Depois de 22 anos e 11 mandatos, o cronista Jomar Moraes deixará a presidência da Academia Maranhense de Letras, devendo assumir em seu lugar o escritor Joaquim Itapary. Jomar se despedirá do cargo hoje, em solenidade que acontecerá na sede da AML, às 20h.
Ocupante da cadeira nº 10 da AML, que tem como patrono Antônio Henriques Leal, Jomar Moraes dedicou sua vida à literatura. Ajudou a enriquecer a cultura maranhense com seus livros Guia de São Luís, O Físico e o Sítio, Graça Aranha, Vida e Obra de Antônio Lobo, entre outros títulos que ajudam a contar um pouco da história de São Luís, sua grande paixão. Toda essa contribuição ajudou na indicação que recebeu, em 1983, para assumir a presidência da AML, da qual é membro desde 1969.
Jomar deixa o cargo certo que o que fez pela AML ajudou a consolidar a imagem da instituição. "A Academia é uma obra em construção, ninguém chegará ao fim. Fiz o que me cabia fazer. Deixo o cargo com a consciência de ter feito o que foi possível. Já fui eleito por 11 mandatos e achei que era hora de dar oportunidade para que outros companheiros continuassem o trabalho", afirma.

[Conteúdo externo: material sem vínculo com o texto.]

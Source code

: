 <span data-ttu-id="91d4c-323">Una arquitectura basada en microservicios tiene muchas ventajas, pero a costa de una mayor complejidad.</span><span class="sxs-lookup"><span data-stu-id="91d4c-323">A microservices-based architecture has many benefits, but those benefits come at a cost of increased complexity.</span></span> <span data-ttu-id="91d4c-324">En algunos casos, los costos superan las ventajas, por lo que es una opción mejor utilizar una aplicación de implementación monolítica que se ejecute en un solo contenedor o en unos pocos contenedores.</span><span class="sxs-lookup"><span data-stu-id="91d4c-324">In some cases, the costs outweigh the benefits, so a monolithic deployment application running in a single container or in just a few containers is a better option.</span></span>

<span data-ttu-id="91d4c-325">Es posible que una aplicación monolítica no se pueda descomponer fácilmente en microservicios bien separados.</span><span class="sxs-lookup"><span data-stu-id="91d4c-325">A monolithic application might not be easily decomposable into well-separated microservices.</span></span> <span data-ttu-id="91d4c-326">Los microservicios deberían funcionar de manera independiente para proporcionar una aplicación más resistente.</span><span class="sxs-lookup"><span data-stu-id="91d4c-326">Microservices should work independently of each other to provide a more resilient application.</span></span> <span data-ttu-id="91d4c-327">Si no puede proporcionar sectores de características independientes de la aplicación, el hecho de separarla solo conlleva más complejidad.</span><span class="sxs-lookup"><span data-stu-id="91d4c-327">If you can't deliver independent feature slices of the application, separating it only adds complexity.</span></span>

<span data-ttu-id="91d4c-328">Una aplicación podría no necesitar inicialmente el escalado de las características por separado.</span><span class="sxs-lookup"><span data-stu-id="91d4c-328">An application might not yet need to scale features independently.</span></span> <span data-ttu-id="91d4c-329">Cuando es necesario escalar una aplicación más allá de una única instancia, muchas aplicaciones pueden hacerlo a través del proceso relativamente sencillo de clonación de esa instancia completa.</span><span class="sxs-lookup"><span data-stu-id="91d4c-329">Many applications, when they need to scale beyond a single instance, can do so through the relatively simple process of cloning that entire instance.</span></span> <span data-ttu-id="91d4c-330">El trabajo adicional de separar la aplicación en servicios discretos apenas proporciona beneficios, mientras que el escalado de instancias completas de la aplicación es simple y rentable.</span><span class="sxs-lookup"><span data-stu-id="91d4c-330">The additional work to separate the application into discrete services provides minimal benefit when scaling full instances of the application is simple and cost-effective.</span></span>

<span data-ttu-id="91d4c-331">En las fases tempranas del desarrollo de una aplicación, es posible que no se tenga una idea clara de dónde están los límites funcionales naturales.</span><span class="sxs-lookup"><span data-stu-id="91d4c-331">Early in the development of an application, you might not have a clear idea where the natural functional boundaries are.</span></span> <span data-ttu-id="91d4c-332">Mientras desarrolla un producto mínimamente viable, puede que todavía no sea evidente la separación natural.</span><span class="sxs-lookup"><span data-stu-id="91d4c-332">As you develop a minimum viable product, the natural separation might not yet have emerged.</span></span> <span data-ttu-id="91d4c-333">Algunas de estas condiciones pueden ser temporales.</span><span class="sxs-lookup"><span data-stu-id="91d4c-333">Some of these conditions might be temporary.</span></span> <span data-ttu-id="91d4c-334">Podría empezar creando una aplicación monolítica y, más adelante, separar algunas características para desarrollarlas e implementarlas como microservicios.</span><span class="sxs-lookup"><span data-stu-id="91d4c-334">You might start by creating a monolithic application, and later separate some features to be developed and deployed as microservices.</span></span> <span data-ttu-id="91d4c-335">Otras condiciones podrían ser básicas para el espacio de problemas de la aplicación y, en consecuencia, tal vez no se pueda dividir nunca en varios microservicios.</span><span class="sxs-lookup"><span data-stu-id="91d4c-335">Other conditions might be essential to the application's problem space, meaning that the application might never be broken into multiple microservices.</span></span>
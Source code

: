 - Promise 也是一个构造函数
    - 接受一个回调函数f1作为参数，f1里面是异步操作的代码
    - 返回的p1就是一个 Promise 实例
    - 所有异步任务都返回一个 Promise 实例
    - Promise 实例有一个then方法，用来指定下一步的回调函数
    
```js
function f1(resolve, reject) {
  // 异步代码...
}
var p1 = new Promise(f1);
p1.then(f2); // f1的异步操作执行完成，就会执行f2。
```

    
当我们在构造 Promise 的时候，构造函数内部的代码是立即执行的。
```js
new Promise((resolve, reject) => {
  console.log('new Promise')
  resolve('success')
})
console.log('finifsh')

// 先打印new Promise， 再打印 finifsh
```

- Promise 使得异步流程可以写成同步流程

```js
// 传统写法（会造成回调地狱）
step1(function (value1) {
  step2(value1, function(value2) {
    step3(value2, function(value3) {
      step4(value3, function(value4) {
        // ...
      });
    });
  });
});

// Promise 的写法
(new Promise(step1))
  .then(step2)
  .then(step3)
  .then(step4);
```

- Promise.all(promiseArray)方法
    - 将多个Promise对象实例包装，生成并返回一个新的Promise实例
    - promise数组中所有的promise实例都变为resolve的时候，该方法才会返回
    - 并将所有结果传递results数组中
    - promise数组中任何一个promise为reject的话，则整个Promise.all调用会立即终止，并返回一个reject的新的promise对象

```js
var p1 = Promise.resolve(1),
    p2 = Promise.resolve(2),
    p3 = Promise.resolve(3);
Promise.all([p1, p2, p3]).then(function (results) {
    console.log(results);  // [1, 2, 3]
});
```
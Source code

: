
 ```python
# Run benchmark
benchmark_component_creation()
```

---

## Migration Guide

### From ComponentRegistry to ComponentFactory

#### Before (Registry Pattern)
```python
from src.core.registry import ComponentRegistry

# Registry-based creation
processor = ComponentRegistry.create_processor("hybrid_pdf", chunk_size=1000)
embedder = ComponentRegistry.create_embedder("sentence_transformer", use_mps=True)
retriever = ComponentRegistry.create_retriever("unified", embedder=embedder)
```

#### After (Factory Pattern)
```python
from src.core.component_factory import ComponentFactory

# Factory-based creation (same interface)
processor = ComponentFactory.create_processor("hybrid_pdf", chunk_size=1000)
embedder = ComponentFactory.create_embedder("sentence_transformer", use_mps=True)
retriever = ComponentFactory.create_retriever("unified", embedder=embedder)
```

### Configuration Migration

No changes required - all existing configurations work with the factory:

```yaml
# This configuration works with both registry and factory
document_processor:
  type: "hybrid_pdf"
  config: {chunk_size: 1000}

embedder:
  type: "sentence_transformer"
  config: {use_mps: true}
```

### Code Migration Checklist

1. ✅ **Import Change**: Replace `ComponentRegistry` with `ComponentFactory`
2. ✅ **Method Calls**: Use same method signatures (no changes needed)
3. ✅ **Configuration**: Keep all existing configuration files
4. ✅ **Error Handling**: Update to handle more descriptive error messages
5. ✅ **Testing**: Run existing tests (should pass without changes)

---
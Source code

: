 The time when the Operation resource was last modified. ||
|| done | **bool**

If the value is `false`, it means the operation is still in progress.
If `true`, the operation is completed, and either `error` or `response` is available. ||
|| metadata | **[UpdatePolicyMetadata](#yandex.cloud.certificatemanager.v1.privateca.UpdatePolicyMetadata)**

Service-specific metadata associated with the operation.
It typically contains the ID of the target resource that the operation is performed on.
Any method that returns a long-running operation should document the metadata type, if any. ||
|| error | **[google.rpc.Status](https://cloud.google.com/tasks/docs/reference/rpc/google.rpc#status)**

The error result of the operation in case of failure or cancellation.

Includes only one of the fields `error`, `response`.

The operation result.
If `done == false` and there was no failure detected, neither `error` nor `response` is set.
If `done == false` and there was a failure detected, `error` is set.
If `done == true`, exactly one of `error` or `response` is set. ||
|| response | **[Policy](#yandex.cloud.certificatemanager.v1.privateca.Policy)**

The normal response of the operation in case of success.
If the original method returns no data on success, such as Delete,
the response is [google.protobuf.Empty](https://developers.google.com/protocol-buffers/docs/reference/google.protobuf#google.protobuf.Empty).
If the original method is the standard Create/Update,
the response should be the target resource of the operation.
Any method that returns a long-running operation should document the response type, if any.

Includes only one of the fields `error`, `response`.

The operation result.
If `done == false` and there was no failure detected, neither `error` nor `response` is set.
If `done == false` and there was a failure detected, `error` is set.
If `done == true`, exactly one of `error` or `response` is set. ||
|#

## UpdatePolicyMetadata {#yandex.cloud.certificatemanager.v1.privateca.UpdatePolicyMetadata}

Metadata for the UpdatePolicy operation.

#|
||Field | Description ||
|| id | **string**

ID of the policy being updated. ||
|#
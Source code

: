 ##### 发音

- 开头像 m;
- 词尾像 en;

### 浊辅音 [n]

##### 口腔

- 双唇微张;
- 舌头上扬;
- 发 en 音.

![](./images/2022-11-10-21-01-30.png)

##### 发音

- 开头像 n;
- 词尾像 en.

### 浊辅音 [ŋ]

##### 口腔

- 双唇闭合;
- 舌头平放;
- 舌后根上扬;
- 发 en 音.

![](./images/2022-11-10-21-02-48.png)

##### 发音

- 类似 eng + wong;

Foram 22 anos incansáveis à frente da AML e que deixaram grandes contribuições. Segundo o escritor, uma de suas maiores alegrias foi a reforma total do prédio da rua da Paz, iniciada logo após a sua posse em 1984. "Logo que assumi a presidência, percebi que as instalações da Casa estavam comprometidas, uma situação precária. Foram quase dois anos de construção. Somente as paredes ficaram de pé, tivemos que tirar até o telhado", conta.
Nessa época, as sessões eram realizadas na casa de alguns membros da AML, como a falecida Dagmar Desterro. As posses de novos imortais eram realizadas em espaços emprestados. "A entrega do prédio, totalmente reformado, foi uma das maiores alegrias que tive como presidente. Acho que ousei quando fiz essa reforma, mas sinto-me orgulhoso por isso", diz, satisfeito.